4. A perusal of the impugned Award shows that the first Respondent had stated in his evidence before the Labour Court that in April, 1984 the factory of the petitioners was shifted from Kandivali to Nashik and that he claimed that he had not been informed about it. However, the first Respondent admitted that out of the ten staff members, eight had joined at Nashik and one Ms. Pereira accepted the closure compensation as she declined to go for work at Nashik. He also admitted that the petitioners had displayed a notice on the notice board informing the employees that the factory had been shifted to Nashik and that such of the employees who are willing to join the factory at Nashik should inform the Company within ten days. Though the said notice is not on record, at my instance Mr. Par has made available a copy of the said notice dated February 28, 1984 for my perusal. A perusal of the notice shows that, after putting on record cirbumstances under which the factory premises at Kandivali were being surrendered, the management of the petitioners had unequivocally stated that it would not be possible to carry on the running of the factory in the existing premises at Kandivali; that arrangements had been made for locating the factory at Nashik and finally the employees were given the option of being retrenched and such option was to be exercised within ten days.
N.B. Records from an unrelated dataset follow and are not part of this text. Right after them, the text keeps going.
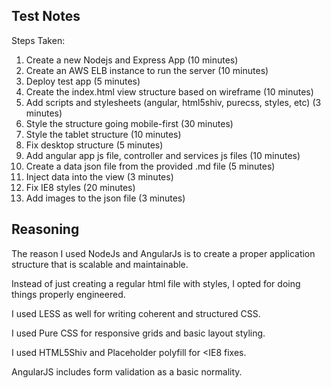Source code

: ## Test Notes

Steps Taken:

1. Create a new Nodejs and Express App (10 minutes)
2. Create an AWS ELB instance to run the server (10 minutes)
3. Deploy test app (5 minutes)
4. Create the index.html view structure based on wireframe (10 minutes)
5. Add scripts and stylesheets (angular, html5shiv, purecss, styles, etc) (3 minutes)
5. Style the structure going mobile-first (30 minutes)
6. Style the tablet structure (10 minutes)
7. Fix desktop structure (5 minutes)
8. Add angular app js file, controller and services js files (10 minutes)
9. Create a data json file from the provided .md file (5 minutes)
10. Inject data into the view (3 minutes)
10. Fix IE8 styles (20 minutes)
11. Add images to the json file (3 minutes)

## Reasoning

The reason I used NodeJs and AngularJs is to create a proper application structure that is scalable and maintainable.

Instead of just creating a regular html file with styles, I opted for doing things properly engineered.

I used LESS as well for writing coherent and structured CSS.

I used Pure CSS for responsive grids and basic layout styling.

I used HTML5Shiv and Placeholder polyfill for <IE8 fixes.

AngularJS includes form validation as a basic normality.
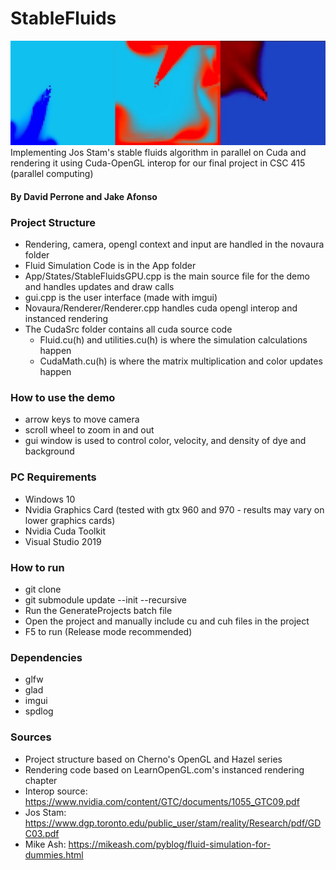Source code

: # StableFluids
![image](https://github.com/djperrone/StableFluids/blob/main/title_img/title_image_cropped.jpg)
Implementing Jos Stam's stable fluids algorithm in parallel on Cuda and rendering it using Cuda-OpenGL interop for our final project in CSC 415 (parallel computing)
#### By David Perrone and Jake Afonso

### Project Structure
- Rendering, camera, opengl context and input are handled in the novaura folder
- Fluid Simulation Code is in the App folder
- App/States/StableFluidsGPU.cpp is the main source file for the demo and handles updates and draw calls
- gui.cpp is the user interface (made with imgui)
- Novaura/Renderer/Renderer.cpp handles cuda opengl interop and instanced rendering
- The CudaSrc folder contains all cuda source code
  - Fluid.cu(h) and utilities.cu(h) is where the simulation calculations happen
  - CudaMath.cu(h) is where the matrix multiplication and color updates happen

### How to use the demo
- arrow keys to move camera
- scroll wheel to zoom in and out
- gui window is used to control color, velocity, and density of dye and background

### PC Requirements
- Windows 10
- Nvidia Graphics Card (tested with gtx 960 and 970 - results may vary on lower graphics cards)
- Nvidia Cuda Toolkit
- Visual Studio 2019

### How to run
- git clone
- git submodule update --init --recursive
- Run the GenerateProjects batch file
- Open the project and manually include cu and cuh files in the project
- F5 to run (Release mode recommended)

### Dependencies
- glfw
- glad
- imgui
- spdlog

### Sources
- Project structure based on Cherno's OpenGL and Hazel series
- Rendering code based on LearnOpenGL.com's instanced rendering chapter
- Interop source: https://www.nvidia.com/content/GTC/documents/1055_GTC09.pdf
- Jos Stam: https://www.dgp.toronto.edu/public_user/stam/reality/Research/pdf/GDC03.pdf
- Mike Ash: https://mikeash.com/pyblog/fluid-simulation-for-dummies.html
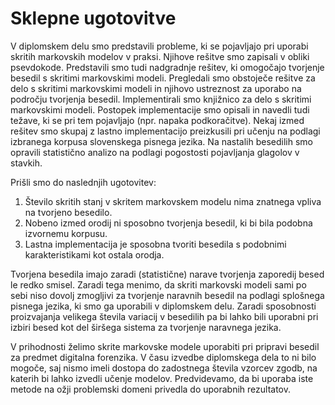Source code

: # Sklepne ugotovitve

V diplomskem delu smo predstavili probleme, ki se pojavljajo pri uporabi skritih markovskih modelov v praksi. Njihove rešitve smo zapisali v obliki psevdokode. Predstavili smo tudi nadgradnje rešitev, ki omogočajo tvorjenje besedil s skritimi markovskimi modeli. Pregledali smo obstoječe rešitve za delo s skritimi markovskimi modeli in njihovo ustreznost za uporabo na področju tvorjenja besedil. Implementirali smo knjižnico za delo s skritimi markovskimi modeli. Postopek implementacije smo opisali in navedli tudi težave, ki se pri tem pojavljajo (npr. napaka podkoračitve). Nekaj izmed rešitev smo skupaj z lastno implementacijo preizkusili pri učenju na podlagi izbranega korpusa slovenskega pisnega jezika. 
Na nastalih besedilih smo opravili statistično analizo na podlagi pogostosti pojavljanja glagolov v stavkih.

Prišli smo do naslednjih ugotovitev:
1. Število skritih stanj v skritem markovskem modelu nima znatnega vpliva na tvorjeno besedilo.
2. Nobeno izmed orodij ni sposobno tvorjenja besedil, ki bi bila podobna izvornemu korpusu.
3. Lastna implementacija je sposobna tvoriti besedila s podobnimi karakteristikami kot ostala orodja. 

Tvorjena besedila imajo zaradi (statistične) narave tvorjenja zaporedij besed le redko smisel. Zaradi tega menimo, da skriti markovski modeli sami po sebi niso dovolj zmogljivi za tvorjenje naravnih besedil na podlagi splošnega pisnega jezika, ki smo ga uporabili v diplomskem delu. Zaradi sposobnosti proizvajanja velikega števila variacij v besedilih pa bi lahko bili uporabni pri izbiri besed kot del širšega sistema za tvorjenje naravnega jezika.

V prihodnosti želimo skrite markovske modele uporabiti pri pripravi besedil za predmet digitalna forenzika. V času izvedbe diplomskega dela to ni bilo mogoče, saj nismo imeli dostopa do zadostnega števila vzorcev zgodb, na katerih bi lahko izvedli učenje modelov. Predvidevamo, da bi uporaba iste metode na ožji problemski domeni privedla do uporabnih rezultatov.
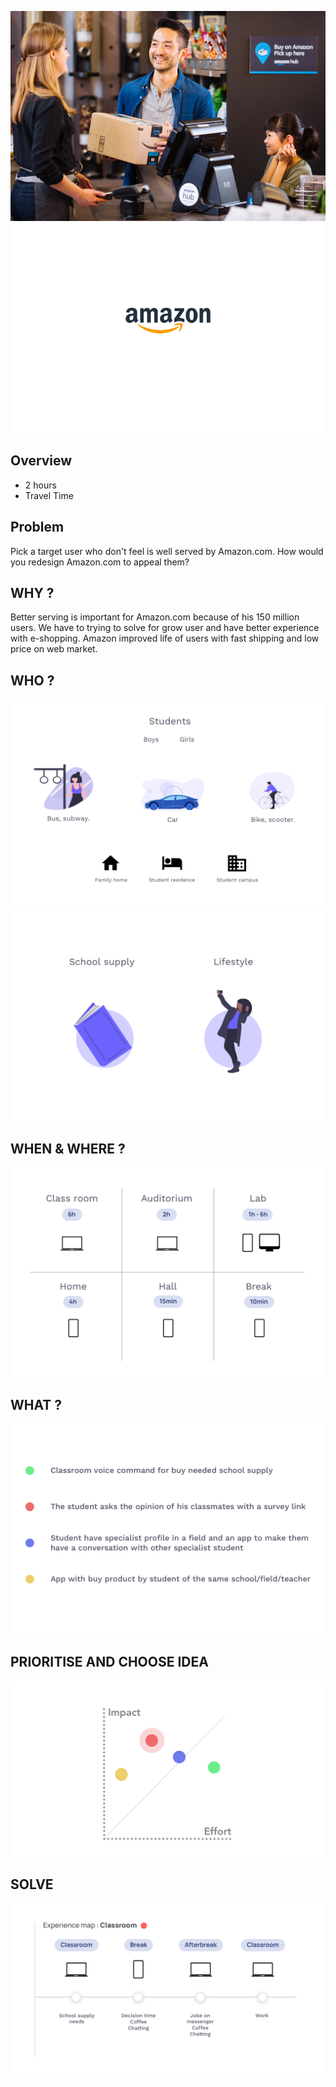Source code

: ![Welcome page of our EPO project](../../assets/weekly/01/amazon.png)
<img class="phantom" src="../../assets/weekly/01/cover.png"></img>

## Overview
- 2 hours
- Travel Time

## Problem
Pick a target user who don't feel is well served by Amazon.com. How would you redesign Amazon.com to appeal them? 
## WHY ?
Better serving is important for Amazon.com because of his 150 million users.
We have to trying to solve for grow user and have better experience with e-shopping.
Amazon improved life of users with fast shipping and low price on web market.

## WHO ?
![Welcome page of our EPO project](../../assets/weekly/01/WHY.png)
![Welcome page of our EPO project](../../assets/weekly/01/WHO.png)

## WHEN & WHERE ?
![Welcome page of our EPO project](../../assets/weekly/01/WHEN.png)

## WHAT ?
![Welcome page of our EPO project](../../assets/weekly/01/LIST.png)

## PRIORITISE AND CHOOSE IDEA
![Welcome page of our EPO project](../../assets/weekly/01/PRIO.png)

## SOLVE
![Welcome page of our EPO project](../../assets/weekly/01/SOLVE.png)

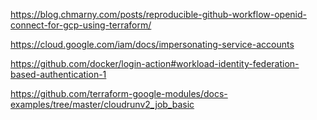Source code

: https://blog.chmarny.com/posts/reproducible-github-workflow-openid-connect-for-gcp-using-terraform/

https://cloud.google.com/iam/docs/impersonating-service-accounts

https://github.com/docker/login-action#workload-identity-federation-based-authentication-1

https://github.com/terraform-google-modules/docs-examples/tree/master/cloudrunv2_job_basic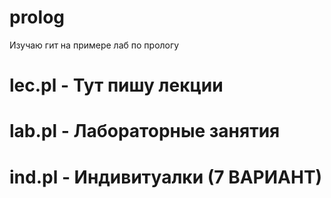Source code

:# prolog
Изучаю гит на примере лаб по прологу 
 # lec.pl - Тут пишу лекции 
 # lab.pl - Лабораторные занятия
 # ind.pl - Индивитуалки (7 ВАРИАНТ)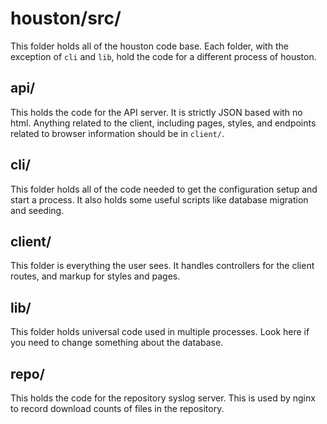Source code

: # houston/src/

This folder holds all of the houston code base. Each folder, with the exception
of `cli` and `lib`, hold the code for a different process of houston.

## api/

This holds the code for the API server. It is strictly JSON based with no html.
Anything related to the client, including pages, styles, and endpoints related
to browser information should be in `client/`.

## cli/

This folder holds all of the code needed to get the configuration setup and
start a process. It also holds some useful scripts like database migration
and seeding.

## client/

This folder is everything the user sees. It handles controllers for the client
routes, and markup for styles and pages.

## lib/

This folder holds universal code used in multiple processes. Look here if you
need to change something about the database.

## repo/

This holds the code for the repository syslog server. This is used by nginx
to record download counts of files in the repository.
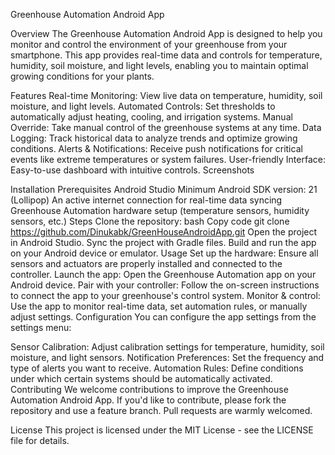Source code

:Greenhouse Automation Android App

Overview
The Greenhouse Automation Android App is designed to help you monitor and control the environment of your greenhouse from your smartphone. This app provides real-time data and controls for temperature, humidity, soil moisture, and light levels, enabling you to maintain optimal growing conditions for your plants.

Features
Real-time Monitoring: View live data on temperature, humidity, soil moisture, and light levels.
Automated Controls: Set thresholds to automatically adjust heating, cooling, and irrigation systems.
Manual Override: Take manual control of the greenhouse systems at any time.
Data Logging: Track historical data to analyze trends and optimize growing conditions.
Alerts & Notifications: Receive push notifications for critical events like extreme temperatures or system failures.
User-friendly Interface: Easy-to-use dashboard with intuitive controls.
Screenshots


Installation
Prerequisites
Android Studio
Minimum Android SDK version: 21 (Lollipop)
An active internet connection for real-time data syncing
Greenhouse Automation hardware setup (temperature sensors, humidity sensors, etc.)
Steps
Clone the repository:
bash
Copy code
git clone https://github.com/Dinukabk/GreenHouseAndroidApp.git
Open the project in Android Studio.
Sync the project with Gradle files.
Build and run the app on your Android device or emulator.
Usage
Set up the hardware: Ensure all sensors and actuators are properly installed and connected to the controller.
Launch the app: Open the Greenhouse Automation app on your Android device.
Pair with your controller: Follow the on-screen instructions to connect the app to your greenhouse's control system.
Monitor & control: Use the app to monitor real-time data, set automation rules, or manually adjust settings.
Configuration
You can configure the app settings from the settings menu:

Sensor Calibration: Adjust calibration settings for temperature, humidity, soil moisture, and light sensors.
Notification Preferences: Set the frequency and type of alerts you want to receive.
Automation Rules: Define conditions under which certain systems should be automatically activated.
Contributing
We welcome contributions to improve the Greenhouse Automation Android App. If you'd like to contribute, please fork the repository and use a feature branch. Pull requests are warmly welcomed.

License
This project is licensed under the MIT License - see the LICENSE file for details.
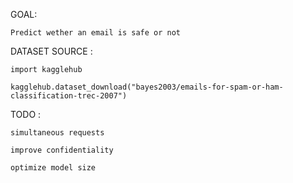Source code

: GOAL:

    Predict wether an email is safe or not

DATASET SOURCE :

    import kagglehub

    kagglehub.dataset_download("bayes2003/emails-for-spam-or-ham-classification-trec-2007")

TODO :

    simultaneous requests

    improve confidentiality

    optimize model size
5. In the face of the notice which contains such options, it is difficult to accept the finding of the Labour Court that there was illegal termination of the first Respondent's service with effect from April 5, 1984. I am of the view that the services of the first Respondent came to an end on account of his failure to exercise his option within the given time. Though, in my view, strictly speaking, no relief was due to the first Respondent, however, since the first Respondent has been reinstated at Nashik with continuity of service and the order of reinstatement has already been complied with by the Petitioners, I see no reason to interfere with that part of the order. As to the direction in the Award with regard to back wages, I am of the view that it is wholly unwarranted and needs to be interfered with.
6. In the result, Writ Petition is allowed. The decision contained in the impugned Award dated June 30, 1994 made by the 5th Labour Court, Bombay in Reference (IDA) No. 607 of 1985 for payment of full back wages is hereby quashed and set aside.
7. Rule accordingly made absolute with no order as to costs.